**Work item:** Give back exactly the lines spanning from the one containing "Kasad je kleknuo pored kocke." to the final line of the records below, and no others.
:::::
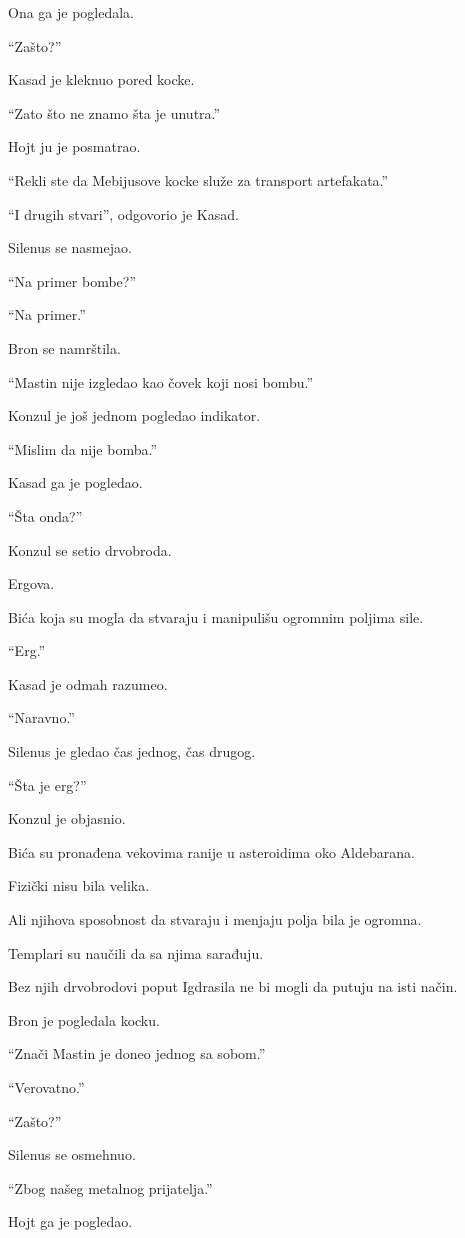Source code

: Ona ga je pogledala.

``Zašto?''

Kasad je kleknuo pored kocke.

``Zato što ne znamo šta je unutra.''

Hojt ju je posmatrao.

``Rekli ste da Mebijusove kocke služe za transport artefakata.''

``I drugih stvari'', odgovorio je Kasad.

Silenus se nasmejao.

``Na primer bombe?''

``Na primer.''

Bron se namrštila.

``Mastin nije izgledao kao čovek koji nosi bombu.''

Konzul je još jednom pogledao indikator.

``Mislim da nije bomba.''

Kasad ga je pogledao.

``Šta onda?''

Konzul se setio drvobroda.

Ergova.

Bića koja su mogla da stvaraju i manipulišu ogromnim poljima sile.

``Erg.''

Kasad je odmah razumeo.

``Naravno.''

Silenus je gledao čas jednog, čas drugog.

``Šta je erg?''

Konzul je objasnio.

Bića su pronađena vekovima ranije u asteroidima oko Aldebarana.

Fizički nisu bila velika.

Ali njihova sposobnost da stvaraju i menjaju polja bila je ogromna.

Templari su naučili da sa njima sarađuju.

Bez njih drvobrodovi poput Igdrasila ne bi mogli da putuju na isti način.

Bron je pogledala kocku.

``Znači Mastin je doneo jednog sa sobom.''

``Verovatno.''

``Zašto?''

Silenus se osmehnuo.

``Zbog našeg metalnog prijatelja.''

Hojt ga je pogledao.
:::::
**Response:**
Kasad je kleknuo pored kocke.

``Zato što ne znamo šta je unutra.''

Hojt ju je posmatrao.

``Rekli ste da Mebijusove kocke služe za transport artefakata.''

``I drugih stvari'', odgovorio je Kasad.

Silenus se nasmejao.

``Na primer bombe?''

``Na primer.''

Bron se namrštila.

``Mastin nije izgledao kao čovek koji nosi bombu.''

Konzul je još jednom pogledao indikator.

``Mislim da nije bomba.''

Kasad ga je pogledao.

``Šta onda?''

Konzul se setio drvobroda.

Ergova.

Bića koja su mogla da stvaraju i manipulišu ogromnim poljima sile.

``Erg.''

Kasad je odmah razumeo.

``Naravno.''

Silenus je gledao čas jednog, čas drugog.

``Šta je erg?''

Konzul je objasnio.

Bića su pronađena vekovima ranije u asteroidima oko Aldebarana.

Fizički nisu bila velika.

Ali njihova sposobnost da stvaraju i menjaju polja bila je ogromna.

Templari su naučili da sa njima sarađuju.

Bez njih drvobrodovi poput Igdrasila ne bi mogli da putuju na isti način.

Bron je pogledala kocku.

``Znači Mastin je doneo jednog sa sobom.''

``Verovatno.''

``Zašto?''

Silenus se osmehnuo.

``Zbog našeg metalnog prijatelja.''

Hojt ga je pogledao.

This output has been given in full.